(Saved data entries)

※ ※ ※

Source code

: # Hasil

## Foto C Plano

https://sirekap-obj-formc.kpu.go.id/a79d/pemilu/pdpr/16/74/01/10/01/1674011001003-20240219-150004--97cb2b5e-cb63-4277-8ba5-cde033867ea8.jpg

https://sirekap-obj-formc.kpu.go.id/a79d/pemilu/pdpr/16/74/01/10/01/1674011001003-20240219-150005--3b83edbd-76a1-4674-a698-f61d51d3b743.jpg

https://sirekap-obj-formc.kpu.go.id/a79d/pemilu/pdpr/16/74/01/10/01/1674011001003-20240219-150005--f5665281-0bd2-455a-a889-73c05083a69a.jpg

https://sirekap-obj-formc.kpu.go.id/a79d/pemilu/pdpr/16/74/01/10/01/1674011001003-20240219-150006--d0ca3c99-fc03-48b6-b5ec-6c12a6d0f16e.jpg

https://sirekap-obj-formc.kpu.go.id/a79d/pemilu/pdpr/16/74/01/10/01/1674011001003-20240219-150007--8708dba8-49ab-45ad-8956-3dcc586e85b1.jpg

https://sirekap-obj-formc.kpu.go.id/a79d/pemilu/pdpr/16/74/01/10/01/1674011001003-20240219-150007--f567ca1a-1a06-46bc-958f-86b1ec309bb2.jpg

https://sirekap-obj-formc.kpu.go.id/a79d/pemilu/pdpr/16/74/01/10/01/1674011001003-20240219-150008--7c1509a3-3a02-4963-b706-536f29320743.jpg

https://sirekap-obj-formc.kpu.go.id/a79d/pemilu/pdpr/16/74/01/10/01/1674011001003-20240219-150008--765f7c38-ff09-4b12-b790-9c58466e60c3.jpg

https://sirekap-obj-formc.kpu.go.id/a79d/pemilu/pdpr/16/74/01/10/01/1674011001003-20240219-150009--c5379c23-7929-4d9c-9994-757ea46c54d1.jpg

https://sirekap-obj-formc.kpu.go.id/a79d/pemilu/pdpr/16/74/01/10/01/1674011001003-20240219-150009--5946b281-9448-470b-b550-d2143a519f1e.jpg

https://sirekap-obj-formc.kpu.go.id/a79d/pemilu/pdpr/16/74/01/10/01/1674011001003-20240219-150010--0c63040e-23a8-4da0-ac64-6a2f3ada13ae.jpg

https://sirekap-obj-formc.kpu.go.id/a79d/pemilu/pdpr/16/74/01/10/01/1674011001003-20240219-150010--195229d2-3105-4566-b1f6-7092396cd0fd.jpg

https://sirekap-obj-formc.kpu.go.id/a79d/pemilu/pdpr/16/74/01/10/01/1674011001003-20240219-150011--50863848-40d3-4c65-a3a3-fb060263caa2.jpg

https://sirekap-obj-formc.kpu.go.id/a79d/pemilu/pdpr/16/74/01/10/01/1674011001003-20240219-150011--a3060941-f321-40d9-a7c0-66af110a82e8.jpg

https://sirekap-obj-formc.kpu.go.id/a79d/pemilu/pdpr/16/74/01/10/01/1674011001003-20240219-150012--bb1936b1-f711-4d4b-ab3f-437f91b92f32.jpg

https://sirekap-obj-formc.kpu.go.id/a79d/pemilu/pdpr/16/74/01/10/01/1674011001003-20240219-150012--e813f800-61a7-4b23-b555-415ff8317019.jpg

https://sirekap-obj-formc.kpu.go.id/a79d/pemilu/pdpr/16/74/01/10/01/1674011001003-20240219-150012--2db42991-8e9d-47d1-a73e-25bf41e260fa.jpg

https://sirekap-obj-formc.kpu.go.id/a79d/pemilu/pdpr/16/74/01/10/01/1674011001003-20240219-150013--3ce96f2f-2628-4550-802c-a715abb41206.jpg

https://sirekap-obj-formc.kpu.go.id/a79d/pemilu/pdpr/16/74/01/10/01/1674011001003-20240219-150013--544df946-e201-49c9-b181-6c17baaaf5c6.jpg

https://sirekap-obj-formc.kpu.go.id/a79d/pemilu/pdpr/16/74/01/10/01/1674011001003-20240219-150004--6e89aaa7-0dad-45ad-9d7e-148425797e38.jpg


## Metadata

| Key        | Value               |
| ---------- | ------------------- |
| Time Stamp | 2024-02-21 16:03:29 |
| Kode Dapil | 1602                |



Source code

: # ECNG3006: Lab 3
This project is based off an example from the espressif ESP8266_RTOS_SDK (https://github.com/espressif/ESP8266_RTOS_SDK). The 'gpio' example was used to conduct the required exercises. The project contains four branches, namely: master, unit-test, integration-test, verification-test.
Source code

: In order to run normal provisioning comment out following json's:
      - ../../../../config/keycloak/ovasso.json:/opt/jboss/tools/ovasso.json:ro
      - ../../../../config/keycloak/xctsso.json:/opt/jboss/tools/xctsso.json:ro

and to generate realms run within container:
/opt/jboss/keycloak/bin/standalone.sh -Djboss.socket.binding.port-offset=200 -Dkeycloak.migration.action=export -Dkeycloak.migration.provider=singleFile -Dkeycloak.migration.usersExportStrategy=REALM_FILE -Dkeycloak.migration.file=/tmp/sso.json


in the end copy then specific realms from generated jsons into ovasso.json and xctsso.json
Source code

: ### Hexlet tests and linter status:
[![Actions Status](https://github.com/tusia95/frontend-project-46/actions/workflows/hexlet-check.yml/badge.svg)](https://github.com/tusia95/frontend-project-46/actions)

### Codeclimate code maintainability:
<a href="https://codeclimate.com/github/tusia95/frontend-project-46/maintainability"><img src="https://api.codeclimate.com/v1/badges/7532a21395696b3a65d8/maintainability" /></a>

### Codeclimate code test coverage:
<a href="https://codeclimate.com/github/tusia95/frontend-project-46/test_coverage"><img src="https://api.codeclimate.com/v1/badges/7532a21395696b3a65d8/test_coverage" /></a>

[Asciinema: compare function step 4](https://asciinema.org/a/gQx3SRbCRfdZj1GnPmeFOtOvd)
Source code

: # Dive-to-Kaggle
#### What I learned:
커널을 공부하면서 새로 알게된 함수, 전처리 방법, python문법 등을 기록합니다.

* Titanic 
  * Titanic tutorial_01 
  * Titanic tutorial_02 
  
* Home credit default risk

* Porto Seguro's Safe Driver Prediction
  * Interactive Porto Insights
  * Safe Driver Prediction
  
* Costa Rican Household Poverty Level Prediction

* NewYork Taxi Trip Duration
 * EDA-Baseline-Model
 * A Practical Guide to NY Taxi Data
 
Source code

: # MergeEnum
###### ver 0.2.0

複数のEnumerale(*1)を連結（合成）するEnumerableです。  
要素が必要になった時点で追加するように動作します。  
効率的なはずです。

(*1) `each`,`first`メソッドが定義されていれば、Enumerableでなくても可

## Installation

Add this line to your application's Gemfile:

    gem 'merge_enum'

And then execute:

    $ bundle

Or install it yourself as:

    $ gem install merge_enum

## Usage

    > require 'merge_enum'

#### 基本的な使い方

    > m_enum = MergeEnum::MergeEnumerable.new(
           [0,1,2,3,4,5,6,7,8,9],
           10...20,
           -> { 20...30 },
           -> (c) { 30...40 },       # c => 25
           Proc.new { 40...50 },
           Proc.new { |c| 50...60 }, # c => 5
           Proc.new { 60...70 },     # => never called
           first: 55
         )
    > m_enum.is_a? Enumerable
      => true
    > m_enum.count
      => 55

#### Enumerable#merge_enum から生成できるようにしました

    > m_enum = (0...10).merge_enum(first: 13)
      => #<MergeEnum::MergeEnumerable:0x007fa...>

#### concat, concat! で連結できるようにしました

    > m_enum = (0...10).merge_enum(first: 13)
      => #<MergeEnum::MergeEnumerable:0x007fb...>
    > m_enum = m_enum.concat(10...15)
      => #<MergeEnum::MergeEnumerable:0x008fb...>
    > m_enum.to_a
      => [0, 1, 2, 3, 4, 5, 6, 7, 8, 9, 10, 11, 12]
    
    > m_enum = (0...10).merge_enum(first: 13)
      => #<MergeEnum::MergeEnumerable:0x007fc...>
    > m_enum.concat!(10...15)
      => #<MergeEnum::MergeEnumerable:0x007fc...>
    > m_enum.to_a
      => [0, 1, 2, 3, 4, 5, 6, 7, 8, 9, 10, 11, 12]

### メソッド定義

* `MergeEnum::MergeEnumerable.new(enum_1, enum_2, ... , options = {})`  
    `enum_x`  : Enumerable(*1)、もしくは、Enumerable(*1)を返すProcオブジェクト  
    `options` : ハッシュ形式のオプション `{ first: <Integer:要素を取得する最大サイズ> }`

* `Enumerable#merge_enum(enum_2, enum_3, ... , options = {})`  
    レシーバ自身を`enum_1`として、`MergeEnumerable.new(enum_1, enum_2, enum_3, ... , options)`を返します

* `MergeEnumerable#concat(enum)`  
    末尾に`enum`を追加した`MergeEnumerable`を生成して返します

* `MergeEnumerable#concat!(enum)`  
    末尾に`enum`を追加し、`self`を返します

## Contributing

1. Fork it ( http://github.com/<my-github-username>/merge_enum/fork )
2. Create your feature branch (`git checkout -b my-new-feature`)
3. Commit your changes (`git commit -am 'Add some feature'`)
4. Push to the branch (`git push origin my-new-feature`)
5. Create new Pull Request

※ ※ ※

**What you will do**
Nothing but a number, please, for how many lines of the data hold "ovasso".

**Exercise answer**
2